Сам Апухтин в прекрасных строках, написанных в семнадцатилетнем возрасте, то есть еще во время пребывания в училище, поведал о своей страстной (и как явствует из контекста, «эфебовой») любви, доводившей его до мыслей о самоубийстве:
Я расскажу тебе, как я в тоске нежданной,
Ища желаниям предел,
Однажды полюбил… такой любовью странной,
Что долго верить ей не смел.
Бог весть, избыток чувств рвался ли неотвязно Излиться вдруг на ком-нибудь,
Воображение ль кипело силой праздной,
Дышала ль чувственностью грудь, —
Но только знаю я, что в жизни одинокой То были лучшие года,
Что я так пламенно, правдиво и глубоко Любить не буду никогда.
И что ж? Не узнаны, осмеяны, разбиты,
К ногам вседневной суеты
Попадали кругом, внезапной тьмой покрыты,
Мои горячие мечты.
Стихи эти поразительны ранней осознанностью необычного характера описанной страсти. О ком идет речь? Установить это невозможно.

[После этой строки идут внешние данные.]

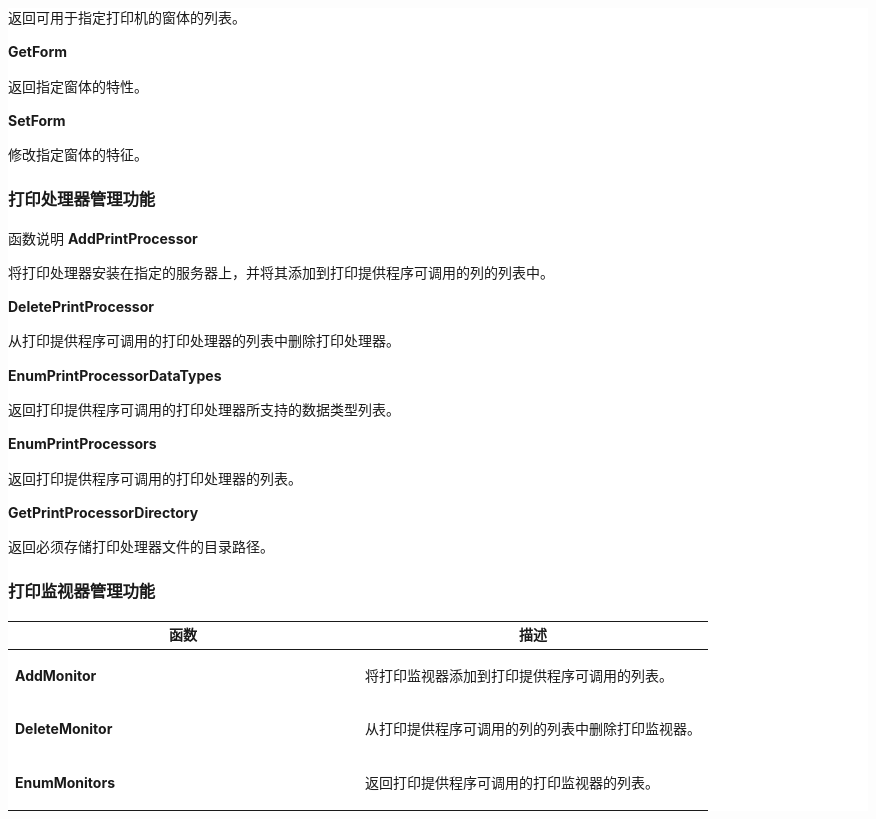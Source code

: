 <td><p>返回可用于指定打印机的窗体的列表。</p></td>
</tr>
<tr class="even">
<td><p><strong>GetForm</strong></p></td>
<td><p>返回指定窗体的特性。</p></td>
</tr>
<tr class="odd">
<td><p><strong>SetForm</strong></p></td>
<td><p>修改指定窗体的特征。</p></td>
</tr>
</tbody>
</table>

 

### <a name="print-processor-management-functions"></a><a href="" id="ddk-print-processor-management-functions-gg"></a>打印处理器管理功能

函数说明 **AddPrintProcessor**

将打印处理器安装在指定的服务器上，并将其添加到打印提供程序可调用的列的列表中。

**DeletePrintProcessor**

从打印提供程序可调用的打印处理器的列表中删除打印处理器。

**EnumPrintProcessorDataTypes**

返回打印提供程序可调用的打印处理器所支持的数据类型列表。

**EnumPrintProcessors**

返回打印提供程序可调用的打印处理器的列表。

**GetPrintProcessorDirectory**

返回必须存储打印处理器文件的目录路径。

 

### <a name="print-monitor-management-functions"></a><a href="" id="ddk-print-monitor-management-functions-gg"></a>打印监视器管理功能

<table>
<colgroup>
<col width="50%" />
<col width="50%" />
</colgroup>
<thead>
<tr class="header">
<th>函数</th>
<th>描述</th>
</tr>
</thead>
<tbody>
<tr class="odd">
<td><p><strong>AddMonitor</strong></p></td>
<td><p>将打印监视器添加到打印提供程序可调用的列表。</p></td>
</tr>
<tr class="even">
<td><p><strong>DeleteMonitor</strong></p></td>
<td><p>从打印提供程序可调用的列的列表中删除打印监视器。</p></td>
</tr>
<tr class="odd">
<td><p><strong>EnumMonitors</strong></p></td>
<td><p>返回打印提供程序可调用的打印监视器的列表。</p></td>
</tr>
</tbody>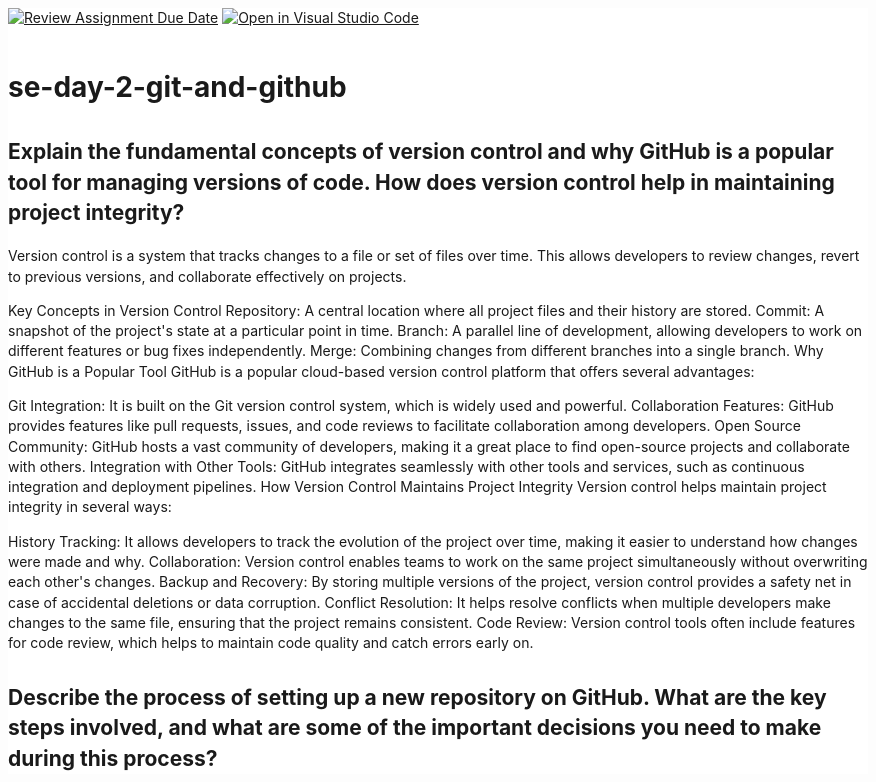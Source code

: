 [![Review Assignment Due Date](https://classroom.github.com/assets/deadline-readme-button-22041afd0340ce965d47ae6ef1cefeee28c7c493a6346c4f15d667ab976d596c.svg)](https://classroom.github.com/a/8wgCKhpZ)
[![Open in Visual Studio Code](https://classroom.github.com/assets/open-in-vscode-2e0aaae1b6195c2367325f4f02e2d04e9abb55f0b24a779b69b11b9e10269abc.svg)](https://classroom.github.com/online_ide?assignment_repo_id=15618011&assignment_repo_type=AssignmentRepo)
# se-day-2-git-and-github
## Explain the fundamental concepts of version control and why GitHub is a popular tool for managing versions of code. How does version control help in maintaining project integrity?

Version control is a system that tracks changes to a file or set of files over time. This allows developers to review changes, revert to previous versions, and collaborate effectively on projects.

Key Concepts in Version Control
Repository: A central location where all project files and their history are stored.
Commit: A snapshot of the project's state at a particular point in time.
Branch: A parallel line of development, allowing developers to work on different features or bug fixes independently.
Merge: Combining changes from different branches into a single branch.
Why GitHub is a Popular Tool
GitHub is a popular cloud-based version control platform that offers several advantages:

Git Integration: It is built on the Git version control system, which is widely used and powerful.
Collaboration Features: GitHub provides features like pull requests, issues, and code reviews to facilitate collaboration among developers.
Open Source Community: GitHub hosts a vast community of developers, making it a great place to find open-source projects and collaborate with others.
Integration with Other Tools: GitHub integrates seamlessly with other tools and services, such as continuous integration and deployment pipelines.
How Version Control Maintains Project Integrity
Version control helps maintain project integrity in several ways:

History Tracking: It allows developers to track the evolution of the project over time, making it easier to understand how changes were made and why.
Collaboration: Version control enables teams to work on the same project simultaneously without overwriting each other's changes.
Backup and Recovery: By storing multiple versions of the project, version control provides a safety net in case of accidental deletions or data corruption.
Conflict Resolution: It helps resolve conflicts when multiple developers make changes to the same file, ensuring that the project remains consistent.
Code Review: Version control tools often include features for code review, which helps to maintain code quality and catch errors early on.


## Describe the process of setting up a new repository on GitHub. What are the key steps involved, and what are some of the important decisions you need to make during this process?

Атмосфера, окружавшая в училище юного поэта — обожание друзей и покровительство начальства, — должна была немало способствовать его самоутверждению. Вкусы Апухтина открыто высмеивались в эпиграммах и пародиях на страницах некоторых петербургских газет и журналов.
Можно лишь предполагать, как, или насколько, сексуальная ориентация Апухтина повлияла на поведение Чайковского и его отношения со сверстниками. Большинство воспитанников были так или иначе вовлечены в разнообразные эротические игры. Однако, как это обычно и случается, лишь для немногих подобный опыт сыграл роль импринтинга, обусловившего их дальнейшее психосексуальное развитие. Для большинства он оказался не более чем забавой и постепенно стерся из памяти. Но именно Апухтин, уже не заблуждавшийся на свой счет, утонченный и всезнающий, мог преподать своему другу интеллектуальное и эмоциональное обоснование гомосексуальности со всеми надлежащими аксессуарами от Античности до Ренессанса и далее, приводя также доводы науки и здравого смысла. Подобное «умственное совращение» могло многократно активизировать изначальный импринтинг и навсегда закрепить в подростковом сознании положительно пережитые гомоэротические эмоции.